Jai Jagat March 14, 2017

Growing up in Canadian schools in the 1960s and 1970s taught Jill to love peace. It was not surprising then, when Jill had an opportunity to visit India as part of her UN NGLS work in 1985, that she jumped at the opportunity. She had already been introduced to Mahatma Gandhi as a beacon of nonviolence, and she had followed the unique role that India was playing within the UN General Assembly in balancing North-South relations. Her work in the UN and later in an NGO that she founded in India, brought her to all the contemporary development issues of the 1980s and 1990s, such as environment, health, women’s equality and people-based development. It was her work between Philippines, Bangladesh and India at the turn of the millennium when she began to understand the importance of land, forest and water in the lives of marginalized communities, especially women. So for the first decade of 2000 she committed herself to women and land issues as a volunteer through a people’s organization known as Ekta Parishad. She had married the Founder of that organization, Rajagopal in 2000, and as an independently-minded woman, she struggled with being an Indian bahu (wife), a mother, while at the same time a role model for women and men in Indian society.

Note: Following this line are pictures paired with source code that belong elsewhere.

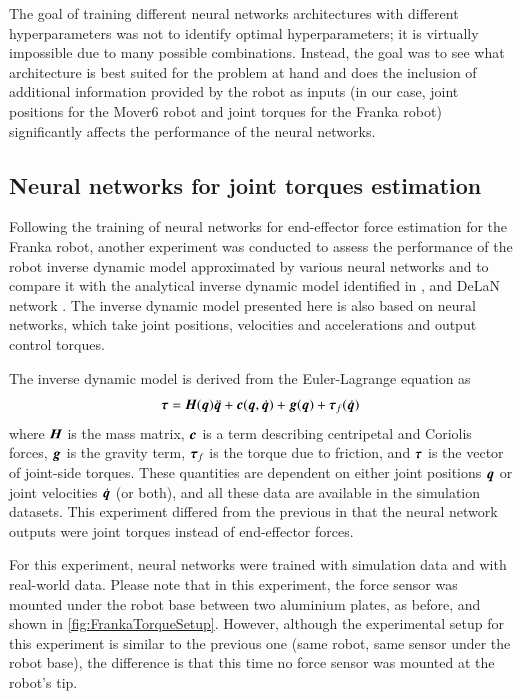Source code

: The goal of training different neural networks architectures with different hyperparameters was not to identify optimal hyperparameters; it is virtually impossible due to many possible combinations. Instead, the goal was to see what architecture is best suited for the problem at hand and does the inclusion of additional information provided by the robot as inputs (in our case, joint positions for the Mover6 robot and joint torques for the Franka robot) significantly affects the performance of the neural networks.

\subsection{Neural networks for joint torques estimation}

Following the training of neural networks for end-effector force estimation for the Franka robot, another experiment was conducted to assess the performance of the robot inverse dynamic model approximated by various neural networks and to compare it with the analytical inverse dynamic model identified in \cite{Gaz2019}, and DeLaN network \cite{Lutter2019}. The inverse dynamic model presented here is also based on neural networks, which take joint positions, velocities and accelerations and output control torques.

The inverse dynamic model is derived from the Euler-Lagrange equation as
\[
    {\bm{\tau}}={\bm{H}}({\bm{q}})\ddot{{\bm{q}}}+{\bm{c}}({\bm{q}},\dot{{\bm{q}}})+{\bm{g}}({\bm{q}})+{\bm{\tau}}_f(\dot{{\bm{q}}})
    \label{eq:InvDyn}
\]
where ${\bm{H}}$ is the mass matrix, ${\bm{c}}$ is a term describing centripetal and Coriolis forces, ${\bm{g}}$ is the gravity term, ${\bm{\tau}}_f$ is the torque due to friction, and ${\bm{\tau}}$ is the vector of joint-side torques. These quantities are dependent on either joint positions ${\bm{q}}$ or joint velocities $\dot{{\bm{q}}}$ (or both), and all these data are available in the simulation datasets. This experiment differed from the previous in that the neural network outputs were joint torques instead of end-effector forces.

For this experiment, neural networks were trained with simulation data and with real-world data. Please note that in this experiment, the force sensor was mounted under the robot base between two aluminium plates, as before, and shown in \cref{fig:FrankaTorqueSetup}. However, although the experimental setup for this experiment is similar to the previous one (same robot, same sensor under the robot base), the difference is that this time no force sensor was mounted at the robot's tip.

After 2010 Jill began to rediscover Gandhi and ahimsa (nonviolence) as a way to negotiate social change for poor communities. She completed a Master’s degree on ‘learning in nonviolent (Gandhian) social movements’ so she could articulate her long experience inside a people’s organization in India to western academics on Gandhi and social movements. She also continued her work as a peace educator and nonviolent trainer in both India and other countries. Then she took up a doctoral degree on nonviolent (Gandhian based) education, which yielded an understanding about how peace education could be enriched by Gandhi’s ideas of nonviolence especially in advancing people’s lives at the grassroots and in diverse communities.

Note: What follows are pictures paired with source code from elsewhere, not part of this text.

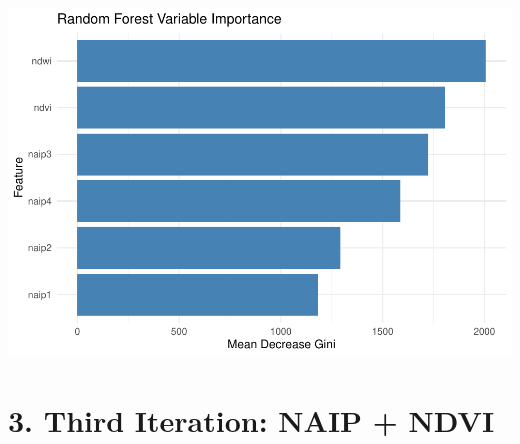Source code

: \documentclass[
]{article}
\begin{document}
\includegraphics{veg_model_files/figure-latex/unnamed-chunk-9-3.pdf}

\section{3. Third Iteration: NAIP +
NDVI}\label{third-iteration-naip-ndvi}
\end{document}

It was out of this combination of theory and practice that Jill and Rajagopal began to work on the Jai Jagat 2020. After the large-scale walk of 50,000 people, the Jan Satyagraha in 2012, it was evident that the global economy was hampering grassroots development and pro-poor policies making it difficult to create a societal change. One of the ways to alter this was to take up action at the global level, by linking the local situations with international policies. The idea was that by walking to Geneva, people would rediscover what Gandhi meant by linking local communities to larger structures of society that were nonviolent, sustainable and equitable. Only if, people were engaged in their own development would peace become a reality. With the onset of the climate crisis, people taking greater responsibility for their local environment and economy seemed like an imperative, and at the same time getting along at the global level was also necessary. This, it was believed, could be reinforced in a year long walk, the Jai Jagat 2020 Global Peace March from New Delhi to Geneva.

As a Canadian, Jill has sought to bring these experiences back to Canada in the form of lectures, writings and more recently teaching and academic research. She taught a semester at George Brown College in the field of community development while completing a distant learning Master’s Degree with St.Francis Xavier in adult education and community. Subsequently, she has been working on a doctoral program at the University of Toronto’s Ontario Institute of Studies in Education on social movements, feminism, and learning.

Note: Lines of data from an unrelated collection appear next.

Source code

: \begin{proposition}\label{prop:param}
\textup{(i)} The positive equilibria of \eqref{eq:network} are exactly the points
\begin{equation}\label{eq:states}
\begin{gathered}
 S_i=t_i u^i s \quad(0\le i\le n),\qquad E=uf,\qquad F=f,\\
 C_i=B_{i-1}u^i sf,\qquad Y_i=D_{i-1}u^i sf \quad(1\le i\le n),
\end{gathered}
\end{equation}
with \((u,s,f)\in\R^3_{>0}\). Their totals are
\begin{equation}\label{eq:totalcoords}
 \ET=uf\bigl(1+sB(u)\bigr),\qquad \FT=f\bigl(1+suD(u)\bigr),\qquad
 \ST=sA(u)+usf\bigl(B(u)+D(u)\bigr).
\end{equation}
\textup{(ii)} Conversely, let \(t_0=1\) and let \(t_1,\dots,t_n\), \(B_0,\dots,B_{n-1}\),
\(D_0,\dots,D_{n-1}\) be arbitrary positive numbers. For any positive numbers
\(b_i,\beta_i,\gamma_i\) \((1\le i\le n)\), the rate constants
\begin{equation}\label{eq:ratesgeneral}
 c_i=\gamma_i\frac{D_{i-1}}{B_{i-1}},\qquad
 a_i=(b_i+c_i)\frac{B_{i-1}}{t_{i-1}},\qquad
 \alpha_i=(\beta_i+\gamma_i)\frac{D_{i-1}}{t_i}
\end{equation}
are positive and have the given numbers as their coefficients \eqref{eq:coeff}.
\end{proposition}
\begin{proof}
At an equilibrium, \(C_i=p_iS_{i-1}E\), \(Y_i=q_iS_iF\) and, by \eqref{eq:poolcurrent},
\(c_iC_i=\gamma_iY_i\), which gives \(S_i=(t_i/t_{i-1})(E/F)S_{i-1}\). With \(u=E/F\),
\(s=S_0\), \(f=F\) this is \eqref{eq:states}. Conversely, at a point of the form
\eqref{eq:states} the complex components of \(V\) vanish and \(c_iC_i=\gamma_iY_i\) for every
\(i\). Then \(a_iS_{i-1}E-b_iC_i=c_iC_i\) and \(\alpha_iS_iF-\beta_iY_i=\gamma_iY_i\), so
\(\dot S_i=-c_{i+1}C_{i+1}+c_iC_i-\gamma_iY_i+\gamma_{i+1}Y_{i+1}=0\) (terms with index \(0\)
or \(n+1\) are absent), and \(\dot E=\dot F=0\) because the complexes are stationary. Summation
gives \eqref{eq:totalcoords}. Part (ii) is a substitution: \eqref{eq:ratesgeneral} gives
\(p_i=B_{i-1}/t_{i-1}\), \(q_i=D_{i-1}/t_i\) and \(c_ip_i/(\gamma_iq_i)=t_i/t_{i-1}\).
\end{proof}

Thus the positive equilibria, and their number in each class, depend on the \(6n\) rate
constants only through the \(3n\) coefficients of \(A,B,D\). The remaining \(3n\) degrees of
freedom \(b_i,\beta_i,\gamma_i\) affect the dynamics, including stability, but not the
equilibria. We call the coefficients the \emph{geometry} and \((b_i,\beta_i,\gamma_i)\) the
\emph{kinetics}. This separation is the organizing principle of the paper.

She has also had the experience of creating solidarity networks through the UN, South-­‐South Solidarity and International Initiatives. She has a deep understanding of the issue of food security in the global south.

She is trained in teaching peace education and Gandhian nonviolence, holding her doctoral candidacy from the University of Toronto in Canada. At present she coordinates a small training and research program in South India on Gandhian Nonviolence and Peace and, she travels throughout the country doing education and action programs. Jill takes a special interest in women and development and looks at women’s empowerment process through the frame of nonviolence.

Currently, Jill is coordinating a global peace campaign known as the Jai Jagat 2020, and this involves a large public engagement in India and in numerous other countries. The Jai Jagat consists of a march from Delhi to Geneva and this will be followed by eight days of action in Geneva in 2020. The objective is to press various UN Agencies to offer greater space for marginalized groups to carry out the Sustainable Development Goals (SDGs) not simply leaving it to National Governments or corporations so that solutions will be drawn from the grassroots.